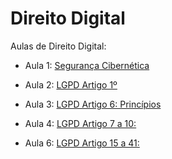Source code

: 
<!-- README.md is generated from README.Rmd. Please edit that file -->

# Direito Digital

<!-- badges: start -->

<!-- badges: end -->

Aulas de Direito Digital:

- Aula 1: [Segurança
  Cibernética](https://ndtj.github.io/direitoDigital/slides/ciber.html)

- Aula 2: [LGPD Artigo
  1º](https://ndtj.github.io/direitoDigital/slides/lgpd1.html)

- Aula 3: [LGPD Artigo 6:
  Princípios](https://ndtj.github.io/direitoDigital/slides/lgpd3.html)

- Aula 4: [LGPD Artigo 7 a
  10:](https://ndtj.github.io/direitoDigital/slides/lgpd4.html)

- Aula 6: [LGPD Artigo 15 a
  41:](https://ndtj.github.io/direitoDigital/slides/lgpd6.html)
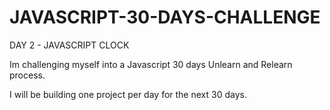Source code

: # JAVASCRIPT-30-DAYS-CHALLENGE

DAY 2 - JAVASCRIPT CLOCK

Im challenging myself into a Javascript 30 days Unlearn and Relearn process.

I will be building one project per day for the next 30 days.
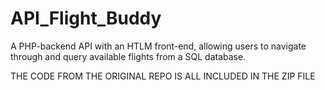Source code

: # API_Flight_Buddy
A PHP-backend API with an HTLM front-end, allowing users to navigate through and query available flights from a SQL database.


THE CODE FROM THE ORIGINAL REPO IS ALL INCLUDED IN THE ZIP FILE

************

Only the listing above, set down exactly and without pictures, belongs in the answer.

• [Task result]:
Source code

: 
<!-- README.md is generated from README.Rmd. Please edit that file -->

# Direito Digital

<!-- badges: start -->

<!-- badges: end -->

Aulas de Direito Digital:

- Aula 1: [Segurança
  Cibernética](https://ndtj.github.io/direitoDigital/slides/ciber.html)

- Aula 2: [LGPD Artigo
  1º](https://ndtj.github.io/direitoDigital/slides/lgpd1.html)

- Aula 3: [LGPD Artigo 6:
  Princípios](https://ndtj.github.io/direitoDigital/slides/lgpd3.html)

- Aula 4: [LGPD Artigo 7 a
  10:](https://ndtj.github.io/direitoDigital/slides/lgpd4.html)

- Aula 6: [LGPD Artigo 15 a
  41:](https://ndtj.github.io/direitoDigital/slides/lgpd6.html)
Source code

: # JAVASCRIPT-30-DAYS-CHALLENGE

DAY 2 - JAVASCRIPT CLOCK

Im challenging myself into a Javascript 30 days Unlearn and Relearn process.

I will be building one project per day for the next 30 days.
Source code

: # API_Flight_Buddy
A PHP-backend API with an HTLM front-end, allowing users to navigate through and query available flights from a SQL database.


THE CODE FROM THE ORIGINAL REPO IS ALL INCLUDED IN THE ZIP FILE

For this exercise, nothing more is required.